Blog 11: New Identity

As the long 60s drew to close many groups, inspired by what they saw in the decade, began organizing for what was needed for them. Native Americans, Chicano-Americans, Puerto Ricans, and Asian-Americans were inspired by the black power movement and began organizing for their own identity. They, like the black power movement, did not want to assimilate into the white American culture they wanted their own identity in their own culture. In one of the articles on Chicano- Americans the author discusses how all of his early life he had tried to just fit into American culture and had forgotten his Chicano identity. When he began living and working in a community with other Chicanos he realized that Chicano is beautiful and that he should not forget his culture. The same goes for Asian Americans, they wanted people to see them as Asian-Americans with a cultural identity unique to them. They wanted equal representation and wanted their culture to be respected, they did not want to assimilate into the white American culture. Native Americans had had enough of their mistreatment. For more than a century they had been promised land and a space for their culture and they were continually pushed off their land and been the victims of broken promises. They decided enough was enough and they needed to move and take action.

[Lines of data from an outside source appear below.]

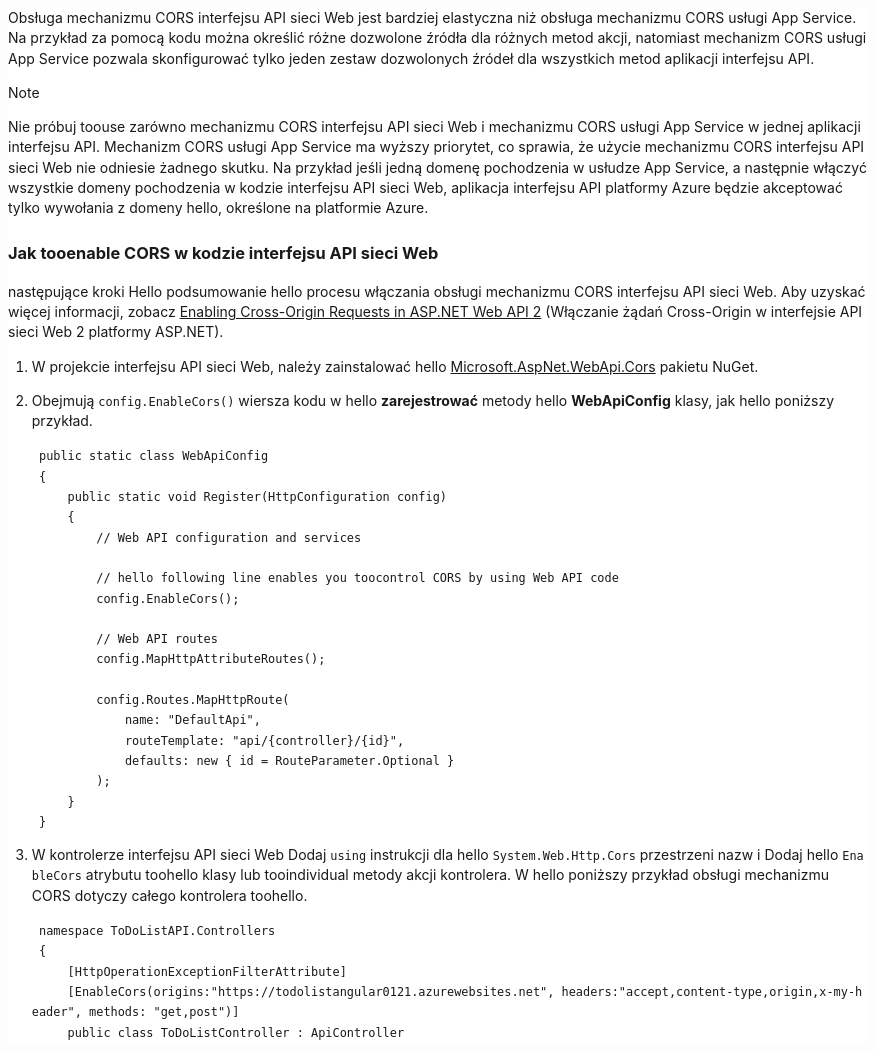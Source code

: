 Obsługa mechanizmu CORS interfejsu API sieci Web jest bardziej elastyczna niż obsługa mechanizmu CORS usługi App Service. Na przykład za pomocą kodu można określić różne dozwolone źródła dla różnych metod akcji, natomiast mechanizm CORS usługi App Service pozwala skonfigurować tylko jeden zestaw dozwolonych źródeł dla wszystkich metod aplikacji interfejsu API.

> [!NOTE]
> Nie próbuj toouse zarówno mechanizmu CORS interfejsu API sieci Web i mechanizmu CORS usługi App Service w jednej aplikacji interfejsu API. Mechanizm CORS usługi App Service ma wyższy priorytet, co sprawia, że użycie mechanizmu CORS interfejsu API sieci Web nie odniesie żadnego skutku. Na przykład jeśli jedną domenę pochodzenia w usłudze App Service, a następnie włączyć wszystkie domeny pochodzenia w kodzie interfejsu API sieci Web, aplikacja interfejsu API platformy Azure będzie akceptować tylko wywołania z domeny hello, określone na platformie Azure.
> 
> 

### <a name="how-tooenable-cors-in-web-api-code"></a>Jak tooenable CORS w kodzie interfejsu API sieci Web
następujące kroki Hello podsumowanie hello procesu włączania obsługi mechanizmu CORS interfejsu API sieci Web. Aby uzyskać więcej informacji, zobacz [Enabling Cross-Origin Requests in ASP.NET Web API 2](http://www.asp.net/web-api/overview/security/enabling-cross-origin-requests-in-web-api) (Włączanie żądań Cross-Origin w interfejsie API sieci Web 2 platformy ASP.NET).

1. W projekcie interfejsu API sieci Web, należy zainstalować hello [Microsoft.AspNet.WebApi.Cors](https://www.nuget.org/packages/Microsoft.AspNet.WebApi.Cors/) pakietu NuGet.
2. Obejmują `config.EnableCors()` wiersza kodu w hello **zarejestrować** metody hello **WebApiConfig** klasy, jak hello poniższy przykład. 
   
        public static class WebApiConfig
        {
            public static void Register(HttpConfiguration config)
            {
                // Web API configuration and services
   
                // hello following line enables you toocontrol CORS by using Web API code
                config.EnableCors();
   
                // Web API routes
                config.MapHttpAttributeRoutes();
   
                config.Routes.MapHttpRoute(
                    name: "DefaultApi",
                    routeTemplate: "api/{controller}/{id}",
                    defaults: new { id = RouteParameter.Optional }
                );
            }
        }
3. W kontrolerze interfejsu API sieci Web Dodaj `using` instrukcji dla hello `System.Web.Http.Cors` przestrzeni nazw i Dodaj hello `EnableCors` atrybutu toohello klasy lub tooindividual metody akcji kontrolera. W hello poniższy przykład obsługi mechanizmu CORS dotyczy całego kontrolera toohello.
   
        namespace ToDoListAPI.Controllers 
        {
            [HttpOperationExceptionFilterAttribute]
            [EnableCors(origins:"https://todolistangular0121.azurewebsites.net", headers:"accept,content-type,origin,x-my-header", methods: "get,post")]
            public class ToDoListController : ApiController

The group occupied Alcatraz Island off the coast of San Fransico this was ironic because it was a jail that had been abandoned, but the Native-Americans saw this as symbolic because now when people came to America through the west coast they would now see those who owned the land first. All of these movements were about creating a cultural identity that would be both American and Chicano or Asian or Puerto Rican. They didn’t want to be apart of the white American culture that did not respect and honor their culture. They wanted a group which would organize and further their culture. For instance, the Puerto Rican movement in New York wanted to do things for the community as a community even the most mundane of tasks like cleaning up trash. The goal was to be for the community as the community in whatever it needed. While the there were not many long-term changes that this group made on the foreign front, they had a lasting impact domestically and challenged the white American culture to not force their culture on others and respect other cultures.